Storing Values Within Indexes
The value in an index can hold either:
- A reference to the row stored elsewhere.
- The place where rows are stored is known as a heap file, and it stores data in no particular order (may be append-only, or may keep track of deleted rows in order to overwrite them with new data later). This avoids duplicating data when multiple secondary indexes are present.
- Updating values without changing the key in a heap file is efficient if the data can be overwritten in place. If the updated data needs to be moved, then all indexes must be updated to point to the new heap location.
- The entire row data itself.
- This is known as a clustered index and allows all queries to be answered using the index alone.
- This is most efficient for reads, but can incur penalties for writes, as the data is duplicated and must be updated multiple times.
- Transactional guarantees are also more complex to maintain.
- Some of the row data.
- This is known as a covering index and allows some queries to be answered using the index alone.

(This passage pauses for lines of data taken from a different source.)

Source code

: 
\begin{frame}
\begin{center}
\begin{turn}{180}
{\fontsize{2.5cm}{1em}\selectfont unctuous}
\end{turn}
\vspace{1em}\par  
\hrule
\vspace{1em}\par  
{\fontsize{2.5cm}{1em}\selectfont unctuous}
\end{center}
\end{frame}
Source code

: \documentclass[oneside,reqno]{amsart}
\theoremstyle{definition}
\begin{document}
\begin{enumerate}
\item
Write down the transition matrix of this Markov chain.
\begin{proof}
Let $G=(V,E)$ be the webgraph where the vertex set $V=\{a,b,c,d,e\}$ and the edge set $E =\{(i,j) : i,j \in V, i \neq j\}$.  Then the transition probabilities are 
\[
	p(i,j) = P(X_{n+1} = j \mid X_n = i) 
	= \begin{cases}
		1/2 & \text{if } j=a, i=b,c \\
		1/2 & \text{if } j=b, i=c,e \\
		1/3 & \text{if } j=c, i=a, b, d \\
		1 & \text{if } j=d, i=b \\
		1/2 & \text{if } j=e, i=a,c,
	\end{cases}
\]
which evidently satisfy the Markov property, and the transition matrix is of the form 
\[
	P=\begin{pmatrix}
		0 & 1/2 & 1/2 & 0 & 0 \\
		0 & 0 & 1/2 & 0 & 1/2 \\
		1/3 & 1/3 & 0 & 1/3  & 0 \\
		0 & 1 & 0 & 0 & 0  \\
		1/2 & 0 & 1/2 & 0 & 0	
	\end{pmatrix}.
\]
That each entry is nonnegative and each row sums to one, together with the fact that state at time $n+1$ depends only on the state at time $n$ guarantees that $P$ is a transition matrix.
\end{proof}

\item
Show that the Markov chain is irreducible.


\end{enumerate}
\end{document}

- This is a compromise between clustered and non-clustered indexes.
Multi-Column Indexes
Already covered in COMP9315 notes.
Full-Text Search and Fuzzy Indexes
Full-text serach engines allow a search for a word to be expanded to include:
- Synonyms.
- Ignore grammatical variations.
- Search for ocurrences of words near each other in the same document.

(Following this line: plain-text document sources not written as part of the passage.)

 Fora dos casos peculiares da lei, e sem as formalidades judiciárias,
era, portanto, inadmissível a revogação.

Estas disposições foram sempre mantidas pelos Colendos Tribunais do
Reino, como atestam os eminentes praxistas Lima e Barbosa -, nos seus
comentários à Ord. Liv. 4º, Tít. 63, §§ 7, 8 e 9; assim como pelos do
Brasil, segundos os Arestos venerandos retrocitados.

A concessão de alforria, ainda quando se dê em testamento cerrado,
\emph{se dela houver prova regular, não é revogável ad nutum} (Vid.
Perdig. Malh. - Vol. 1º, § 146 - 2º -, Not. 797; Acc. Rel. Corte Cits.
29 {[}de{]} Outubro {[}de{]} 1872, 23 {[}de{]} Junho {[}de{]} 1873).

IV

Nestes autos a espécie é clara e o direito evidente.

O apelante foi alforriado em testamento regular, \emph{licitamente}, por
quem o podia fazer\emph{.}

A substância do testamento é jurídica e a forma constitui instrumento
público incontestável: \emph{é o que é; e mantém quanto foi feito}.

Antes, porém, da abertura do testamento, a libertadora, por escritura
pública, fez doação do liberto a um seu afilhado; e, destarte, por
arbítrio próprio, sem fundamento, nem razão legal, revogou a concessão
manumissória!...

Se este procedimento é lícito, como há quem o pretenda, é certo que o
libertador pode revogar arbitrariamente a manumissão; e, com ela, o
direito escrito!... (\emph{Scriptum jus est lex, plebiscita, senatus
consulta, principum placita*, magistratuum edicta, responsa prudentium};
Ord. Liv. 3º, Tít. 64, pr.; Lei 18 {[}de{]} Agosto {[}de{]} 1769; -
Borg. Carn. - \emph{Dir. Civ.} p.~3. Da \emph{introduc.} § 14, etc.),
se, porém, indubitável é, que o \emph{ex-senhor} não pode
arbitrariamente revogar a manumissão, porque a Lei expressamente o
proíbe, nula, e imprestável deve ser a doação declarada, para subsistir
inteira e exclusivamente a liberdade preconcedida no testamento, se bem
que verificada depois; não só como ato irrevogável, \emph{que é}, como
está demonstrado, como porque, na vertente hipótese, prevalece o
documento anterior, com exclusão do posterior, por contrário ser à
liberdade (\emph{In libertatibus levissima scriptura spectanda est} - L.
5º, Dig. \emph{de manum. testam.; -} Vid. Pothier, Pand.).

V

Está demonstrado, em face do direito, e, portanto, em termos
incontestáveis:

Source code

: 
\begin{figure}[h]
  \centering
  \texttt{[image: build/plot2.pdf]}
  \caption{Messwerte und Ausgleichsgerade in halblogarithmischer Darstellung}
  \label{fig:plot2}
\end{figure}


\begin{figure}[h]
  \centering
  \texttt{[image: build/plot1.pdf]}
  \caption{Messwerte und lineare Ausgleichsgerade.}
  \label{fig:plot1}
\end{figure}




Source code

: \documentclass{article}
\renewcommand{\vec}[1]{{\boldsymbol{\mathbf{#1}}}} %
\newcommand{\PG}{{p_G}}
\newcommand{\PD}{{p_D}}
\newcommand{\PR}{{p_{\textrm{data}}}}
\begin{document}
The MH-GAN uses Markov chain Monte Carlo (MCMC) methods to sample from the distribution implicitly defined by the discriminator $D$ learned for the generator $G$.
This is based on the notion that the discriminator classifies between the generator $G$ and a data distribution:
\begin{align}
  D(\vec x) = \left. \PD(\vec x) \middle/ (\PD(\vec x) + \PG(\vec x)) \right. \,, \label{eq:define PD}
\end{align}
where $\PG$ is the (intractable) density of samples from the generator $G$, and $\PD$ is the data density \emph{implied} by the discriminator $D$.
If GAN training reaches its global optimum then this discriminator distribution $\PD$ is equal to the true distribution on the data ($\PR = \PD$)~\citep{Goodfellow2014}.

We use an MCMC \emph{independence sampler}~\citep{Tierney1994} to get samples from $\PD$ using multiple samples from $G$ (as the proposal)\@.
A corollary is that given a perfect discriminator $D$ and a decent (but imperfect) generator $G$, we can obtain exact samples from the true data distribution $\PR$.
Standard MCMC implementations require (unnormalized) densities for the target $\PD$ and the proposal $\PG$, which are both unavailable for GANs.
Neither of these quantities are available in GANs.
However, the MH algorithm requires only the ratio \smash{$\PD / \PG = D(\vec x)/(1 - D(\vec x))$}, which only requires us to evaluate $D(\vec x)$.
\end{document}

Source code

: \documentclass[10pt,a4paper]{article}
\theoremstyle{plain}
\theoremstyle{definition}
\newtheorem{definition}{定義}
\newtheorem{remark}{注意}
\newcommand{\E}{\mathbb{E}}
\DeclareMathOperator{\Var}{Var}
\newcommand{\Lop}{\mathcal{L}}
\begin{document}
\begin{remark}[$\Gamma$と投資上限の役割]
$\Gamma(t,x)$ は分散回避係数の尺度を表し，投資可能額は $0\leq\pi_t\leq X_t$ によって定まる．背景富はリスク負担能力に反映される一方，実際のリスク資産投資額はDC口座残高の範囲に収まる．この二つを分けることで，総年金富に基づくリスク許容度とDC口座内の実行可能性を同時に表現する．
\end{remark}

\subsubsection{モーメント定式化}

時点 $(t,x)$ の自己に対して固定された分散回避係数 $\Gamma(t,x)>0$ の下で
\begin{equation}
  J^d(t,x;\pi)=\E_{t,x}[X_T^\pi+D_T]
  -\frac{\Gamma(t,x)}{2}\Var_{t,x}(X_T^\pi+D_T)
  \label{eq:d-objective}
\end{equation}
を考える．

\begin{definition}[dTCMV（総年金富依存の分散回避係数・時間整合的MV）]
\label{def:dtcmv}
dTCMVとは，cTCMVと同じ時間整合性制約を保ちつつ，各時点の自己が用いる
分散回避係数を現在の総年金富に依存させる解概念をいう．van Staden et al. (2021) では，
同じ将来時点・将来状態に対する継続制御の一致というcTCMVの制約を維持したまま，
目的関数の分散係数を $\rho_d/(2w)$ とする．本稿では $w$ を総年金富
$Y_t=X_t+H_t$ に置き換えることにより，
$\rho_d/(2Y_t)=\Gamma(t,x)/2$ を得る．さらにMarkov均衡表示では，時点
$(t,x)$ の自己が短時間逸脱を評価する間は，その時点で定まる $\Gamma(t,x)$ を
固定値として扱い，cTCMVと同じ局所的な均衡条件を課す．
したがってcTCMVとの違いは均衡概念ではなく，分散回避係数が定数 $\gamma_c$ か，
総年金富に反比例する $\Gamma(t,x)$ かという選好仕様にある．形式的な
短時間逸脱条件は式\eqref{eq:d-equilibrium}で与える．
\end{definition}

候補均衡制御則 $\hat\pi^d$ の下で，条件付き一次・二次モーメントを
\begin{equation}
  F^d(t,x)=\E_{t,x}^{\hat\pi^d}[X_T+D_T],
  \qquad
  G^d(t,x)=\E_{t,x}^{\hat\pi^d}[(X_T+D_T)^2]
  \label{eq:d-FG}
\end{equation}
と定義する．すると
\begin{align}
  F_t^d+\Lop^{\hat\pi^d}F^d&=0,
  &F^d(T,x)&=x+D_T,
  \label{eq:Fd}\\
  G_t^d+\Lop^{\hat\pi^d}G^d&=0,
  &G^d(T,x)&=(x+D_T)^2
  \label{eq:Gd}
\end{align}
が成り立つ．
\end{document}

- Support various linguistic analysis of the text.
In Lucene, the in-memory database is a finite state automaton over the characters in the keys. This automaton can be transformed into a Levenshtein automaton, which supports efficient search for words within a given edit distance.
In-Memory Databases
RAM vs Disk
The data structures discussed so far have all been answers to the limitations of disks. As RAM becomes cheaper, it is feasible to keep datasets entirely in memory which is much faster than disk. These in-memory databases are faster than traditional databases because they don’t need to read from disk and they avoid the overhead of encoding in-memory data structures in a form that can be written to disk.
Durability
Some in-memory key-value stores, such as Memcached, are only intended for caching, where it’s acceptable for data to be lost if a machine is restarted. Other in-memory databases aim for durability by any of the following:
- Writing a log of changes to disk.
- Writing periodic snapshots to disk.
- Replicating the in-memory state to other machines.

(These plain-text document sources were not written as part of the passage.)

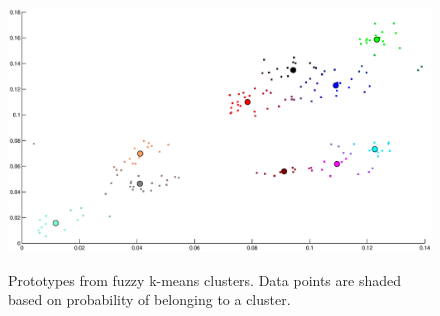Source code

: \begin{figure}
\includegraphics[width=\textwidth]{images/fuzzy-gradient}
\label{fig:k-means-gradientfuzz}
\caption{Prototypes from fuzzy k-means clusters. Data points are
shaded based on probability of belonging to a cluster.}
\end{figure}
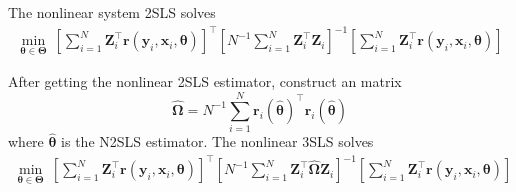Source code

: \documentclass[11pt, a4paper]{article}
\numberwithin{figure}{section}
\theoremstyle{definition}
\newcommand{\0}{\mathbf{0}}
\newcommand{\bmZ}{\bm{Z}}
\newcommand{\bmr}{\bm{r}}
\newcommand{\bmx}{\bm{x}}
\newcommand{\bmy}{\bm{y}}
\begin{document}
The nonlinear system 2SLS solves
\begin{align}
    \min_{\bm{\theta} \in \bm{\Theta}} \ \left[\sum_{i=1}^N \bmZ_i^\top \bmr(\bmy_i, \bmx_i, \bm{\theta}) \right]^\top \left[N^{-1}\sum_{i=1}^N \bmZ_i^\top \bmZ_i \right]^{-1} \left[\sum_{i=1}^N \bmZ_i^\top \bmr(\bmy_i, \bmx_i, \bm{\theta}) \right]
\end{align}

After getting the nonlinear 2SLS estimator, construct an matrix 
\[\hat{\bm{\Omega}} = N^{-1}\sum_{i=1}^N \bmr_i(\hat{\bm{\theta}})^\top \bmr_i(\hat{\bm{\theta}})\]
where $\hat{\bm{\theta}}$ is the N2SLS estimator.
The nonlinear 3SLS solves
\begin{align}
    \min_{\bm{\theta} \in \bm{\Theta}} \ \left[\sum_{i=1}^N \bmZ_i^\top \bmr(\bmy_i, \bmx_i, \bm{\theta}) \right]^\top \left[N^{-1}\sum_{i=1}^N \bmZ_i^\top \hat{\bm{\Omega}}\bmZ_i \right]^{-1} \left[\sum_{i=1}^N \bmZ_i^\top \bmr(\bmy_i, \bmx_i, \bm{\theta}) \right]
\end{align}






\end{document}
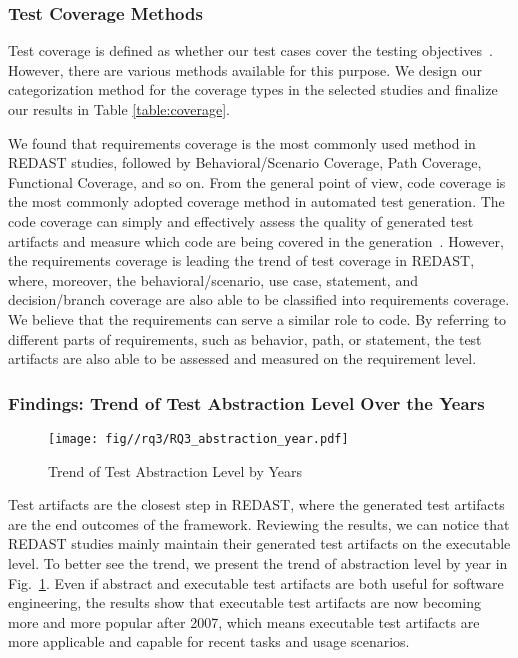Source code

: \subsubsection{Test Coverage Methods}

Test coverage is defined as whether our test cases cover the testing objectives~\cite{zhu1997software}. However, there are various methods available for this purpose. We design our categorization method for the coverage types in the selected studies and finalize our results in Table \ref{table:coverage}.

We found that requirements coverage is the most commonly used method in REDAST studies, followed by Behavioral/Scenario Coverage, Path Coverage, Functional Coverage, and so on. From the general point of view, code coverage is the most commonly adopted coverage method in automated test generation. The code coverage can simply and effectively assess the quality of generated test artifacts and measure which code are being covered in the generation~\cite{code_coverage_01, code_coverage_02}. However, the requirements coverage is leading the trend of test coverage in REDAST, where, moreover, the behavioral/scenario, use case, statement, and decision/branch coverage are also able to be classified into requirements coverage. We believe that the requirements can serve a similar role to code. By referring to different parts of requirements, such as behavior, path, or statement, the test artifacts are also able to be assessed and measured on the requirement level.

\subsubsection{Findings: Trend of Test Abstraction Level Over the Years}

\begin{figure}
    \centering
    \texttt{[image: fig//rq3/RQ3\_abstraction\_year.pdf]}
    \caption{Trend of Test Abstraction Level by Years}
    \label{fig:abstraction_year}
\end{figure}

Test artifacts are the closest step in REDAST, where the generated test artifacts are the end outcomes of the framework. Reviewing the results, we can notice that REDAST studies mainly maintain their generated test artifacts on the executable level. To better see the trend, we present the trend of abstraction level by year in Fig.~\ref{fig:abstraction_year}. Even if abstract and executable test artifacts are both useful for software engineering, the results show that executable test artifacts are now becoming more and more popular after 2007, which means executable test artifacts are more applicable and capable for recent tasks and usage scenarios.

When an in-memory database is restarted, it needs to reload its state, either from disk or over the network from a replica. These in-memory databases only use the disk as an append-only log for durability, and reads are served entirely from memory.
Other Advantages
Some in-memory databases provide data models that are difficult to implement with disk-based indexes. For example, Redis offers a database-like interface to various data structures such as sets and priority querues.
Larger Datasets
In-memory databases can be extended to support datasets larger than the available memory by evicting least recently used data from RAM to disk when there is not enough memory, and loading it back into memory when it is accessed again in the future. This is similiar to what OSs do with virtual memory, but the database can manage memory more efficiently, as it can work at the granularity of individual records rather than entire memory pages.